*What is required:* Repeat verbatim, and only, the lines of the data below, beginning at the line that contains "redo 通常是物理日志, 记录的是页的物理修改操作.undo是逻辑日志, 根据每行记录进行记录." and stopping after the line that contains "因为这样会影响其他事务正在进行的工作.所以, 在上面我们说道undo log是逻辑日志.".

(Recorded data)
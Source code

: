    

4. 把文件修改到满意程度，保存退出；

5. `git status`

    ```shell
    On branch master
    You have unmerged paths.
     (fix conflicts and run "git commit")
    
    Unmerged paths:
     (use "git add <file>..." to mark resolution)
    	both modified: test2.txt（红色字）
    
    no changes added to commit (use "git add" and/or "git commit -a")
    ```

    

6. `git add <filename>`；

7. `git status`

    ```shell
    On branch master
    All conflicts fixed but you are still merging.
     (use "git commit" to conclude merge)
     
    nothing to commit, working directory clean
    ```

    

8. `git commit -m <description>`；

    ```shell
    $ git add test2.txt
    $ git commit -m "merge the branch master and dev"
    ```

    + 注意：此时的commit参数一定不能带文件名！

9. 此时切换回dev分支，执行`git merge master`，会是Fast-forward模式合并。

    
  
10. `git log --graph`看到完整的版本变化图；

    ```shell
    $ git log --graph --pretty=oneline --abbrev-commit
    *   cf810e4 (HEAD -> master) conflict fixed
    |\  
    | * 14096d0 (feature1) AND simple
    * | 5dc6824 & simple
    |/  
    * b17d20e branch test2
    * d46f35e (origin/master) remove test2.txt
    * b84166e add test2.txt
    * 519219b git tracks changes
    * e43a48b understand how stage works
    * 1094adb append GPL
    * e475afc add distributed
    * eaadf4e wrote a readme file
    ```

* * *

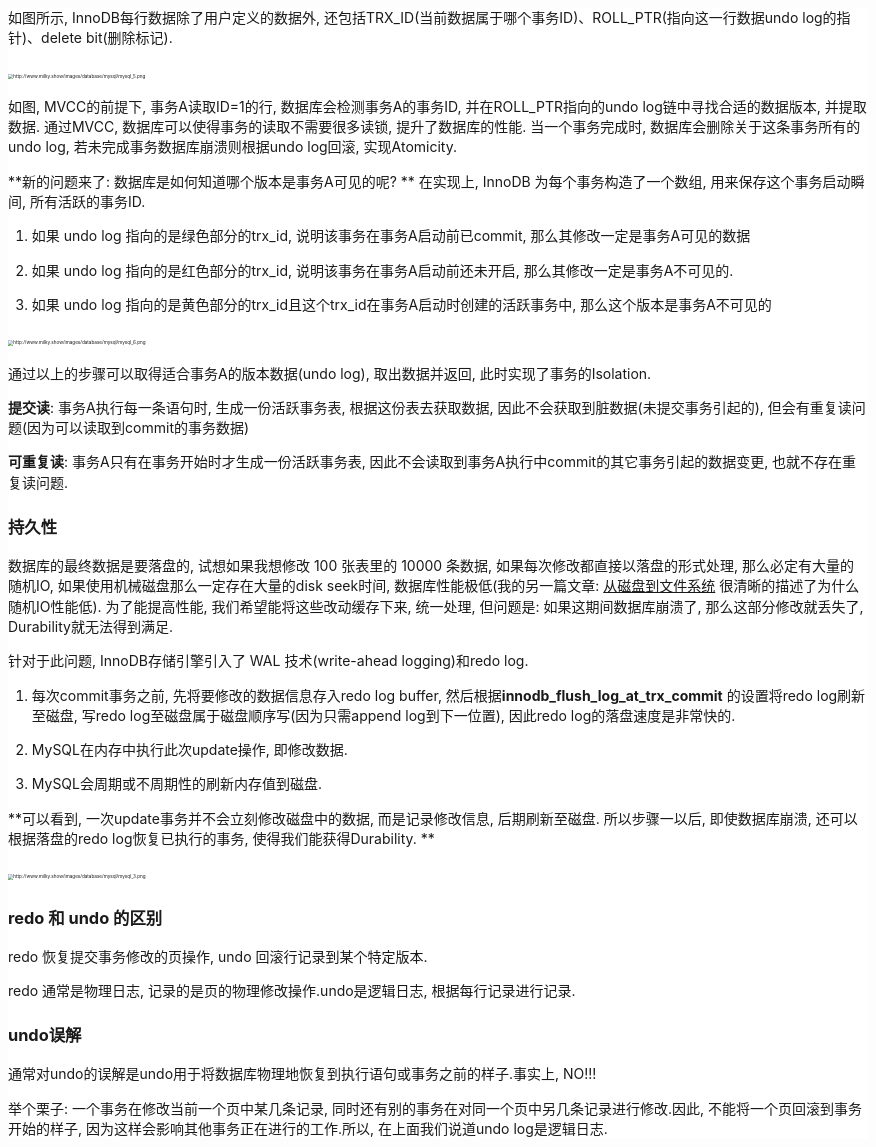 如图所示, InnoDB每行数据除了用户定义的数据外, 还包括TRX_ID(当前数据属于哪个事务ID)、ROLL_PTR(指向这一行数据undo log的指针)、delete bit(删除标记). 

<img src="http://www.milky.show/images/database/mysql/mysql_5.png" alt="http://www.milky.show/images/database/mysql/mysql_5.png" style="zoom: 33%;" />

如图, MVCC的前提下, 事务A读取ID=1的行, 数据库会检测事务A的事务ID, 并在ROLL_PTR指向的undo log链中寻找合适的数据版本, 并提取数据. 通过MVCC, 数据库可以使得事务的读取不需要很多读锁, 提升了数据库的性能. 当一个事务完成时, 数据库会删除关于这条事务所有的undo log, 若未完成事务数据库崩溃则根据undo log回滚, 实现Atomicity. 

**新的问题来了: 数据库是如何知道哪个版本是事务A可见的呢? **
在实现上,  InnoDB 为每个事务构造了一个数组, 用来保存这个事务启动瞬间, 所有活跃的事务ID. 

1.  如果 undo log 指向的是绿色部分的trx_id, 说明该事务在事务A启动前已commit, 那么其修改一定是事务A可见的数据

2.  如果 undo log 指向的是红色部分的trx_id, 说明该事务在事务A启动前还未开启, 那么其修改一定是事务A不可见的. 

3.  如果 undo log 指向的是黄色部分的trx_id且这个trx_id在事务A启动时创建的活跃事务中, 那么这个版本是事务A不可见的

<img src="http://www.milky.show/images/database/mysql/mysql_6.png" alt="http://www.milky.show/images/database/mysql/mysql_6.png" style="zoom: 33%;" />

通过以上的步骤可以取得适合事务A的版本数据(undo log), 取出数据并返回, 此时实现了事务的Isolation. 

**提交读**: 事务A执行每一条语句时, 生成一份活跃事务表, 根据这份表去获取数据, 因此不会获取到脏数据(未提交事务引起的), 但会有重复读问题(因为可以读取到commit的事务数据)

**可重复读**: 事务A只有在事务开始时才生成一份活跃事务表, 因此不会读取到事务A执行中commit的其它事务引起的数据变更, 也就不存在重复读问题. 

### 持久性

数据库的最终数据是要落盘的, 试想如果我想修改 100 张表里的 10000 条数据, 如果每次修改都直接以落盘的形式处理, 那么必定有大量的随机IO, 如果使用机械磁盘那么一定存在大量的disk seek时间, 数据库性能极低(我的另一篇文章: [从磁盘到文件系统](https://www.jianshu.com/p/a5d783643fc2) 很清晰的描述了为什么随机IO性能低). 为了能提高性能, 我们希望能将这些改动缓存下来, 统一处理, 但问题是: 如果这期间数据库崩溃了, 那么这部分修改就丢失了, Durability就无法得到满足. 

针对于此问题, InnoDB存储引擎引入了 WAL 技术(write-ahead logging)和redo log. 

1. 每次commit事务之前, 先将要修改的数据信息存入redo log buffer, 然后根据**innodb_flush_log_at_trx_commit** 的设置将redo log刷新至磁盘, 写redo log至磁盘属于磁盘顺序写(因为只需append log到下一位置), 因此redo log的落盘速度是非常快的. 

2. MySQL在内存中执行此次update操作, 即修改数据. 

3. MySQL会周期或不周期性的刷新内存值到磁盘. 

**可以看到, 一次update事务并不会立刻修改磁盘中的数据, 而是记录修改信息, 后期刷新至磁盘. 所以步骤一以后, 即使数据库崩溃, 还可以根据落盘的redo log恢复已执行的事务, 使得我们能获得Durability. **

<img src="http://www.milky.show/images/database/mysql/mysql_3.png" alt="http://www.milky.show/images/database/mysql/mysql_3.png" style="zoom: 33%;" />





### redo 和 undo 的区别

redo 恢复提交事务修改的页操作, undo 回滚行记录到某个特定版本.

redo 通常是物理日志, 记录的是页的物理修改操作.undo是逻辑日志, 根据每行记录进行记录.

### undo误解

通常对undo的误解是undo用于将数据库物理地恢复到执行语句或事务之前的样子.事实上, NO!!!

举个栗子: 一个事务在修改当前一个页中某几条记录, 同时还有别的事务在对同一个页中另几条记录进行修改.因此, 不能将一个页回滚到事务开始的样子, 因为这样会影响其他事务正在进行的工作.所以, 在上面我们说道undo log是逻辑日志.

---

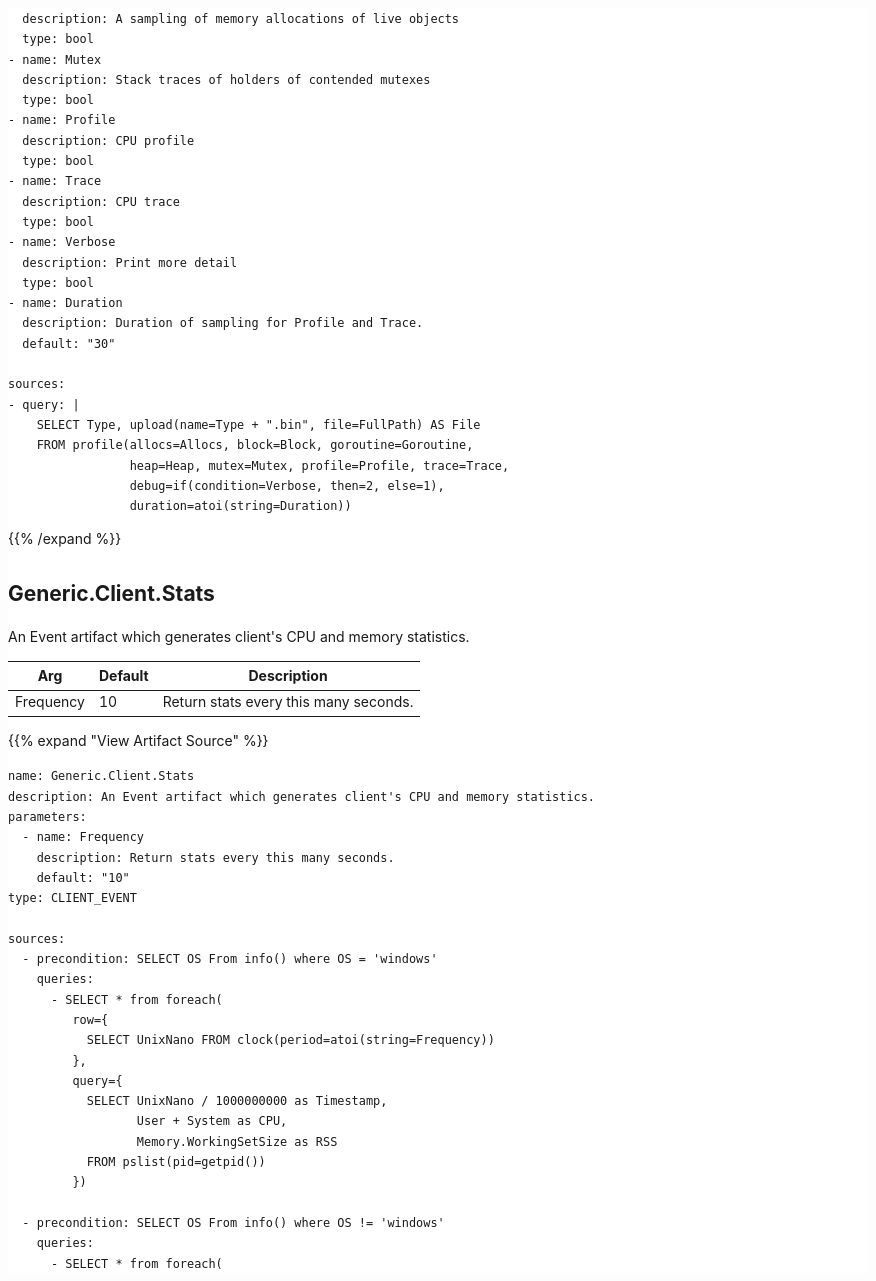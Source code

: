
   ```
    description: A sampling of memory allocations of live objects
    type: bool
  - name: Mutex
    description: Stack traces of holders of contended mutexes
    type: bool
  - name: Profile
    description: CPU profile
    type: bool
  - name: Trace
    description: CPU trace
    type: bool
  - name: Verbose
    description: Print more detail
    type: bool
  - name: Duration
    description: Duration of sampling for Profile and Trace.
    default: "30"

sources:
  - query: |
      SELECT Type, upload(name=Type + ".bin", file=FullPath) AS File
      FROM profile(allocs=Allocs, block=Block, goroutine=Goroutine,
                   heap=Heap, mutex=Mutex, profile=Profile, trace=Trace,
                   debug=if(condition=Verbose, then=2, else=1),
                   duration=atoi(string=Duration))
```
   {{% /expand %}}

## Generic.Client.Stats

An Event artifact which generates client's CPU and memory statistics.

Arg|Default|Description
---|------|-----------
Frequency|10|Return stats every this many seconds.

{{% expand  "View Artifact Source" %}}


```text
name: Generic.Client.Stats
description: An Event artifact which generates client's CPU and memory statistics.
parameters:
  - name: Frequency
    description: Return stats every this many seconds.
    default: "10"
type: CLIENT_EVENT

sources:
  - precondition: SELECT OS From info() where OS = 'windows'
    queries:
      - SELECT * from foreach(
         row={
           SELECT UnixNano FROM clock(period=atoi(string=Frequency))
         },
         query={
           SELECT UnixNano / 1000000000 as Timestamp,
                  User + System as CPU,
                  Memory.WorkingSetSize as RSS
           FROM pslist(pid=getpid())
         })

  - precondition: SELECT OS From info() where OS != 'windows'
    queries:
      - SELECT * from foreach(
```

*Solution to this problem:*
redo 通常是物理日志, 记录的是页的物理修改操作.undo是逻辑日志, 根据每行记录进行记录.

### undo误解

通常对undo的误解是undo用于将数据库物理地恢复到执行语句或事务之前的样子.事实上, NO!!!

举个栗子: 一个事务在修改当前一个页中某几条记录, 同时还有别的事务在对同一个页中另几条记录进行修改.因此, 不能将一个页回滚到事务开始的样子, 因为这样会影响其他事务正在进行的工作.所以, 在上面我们说道undo log是逻辑日志.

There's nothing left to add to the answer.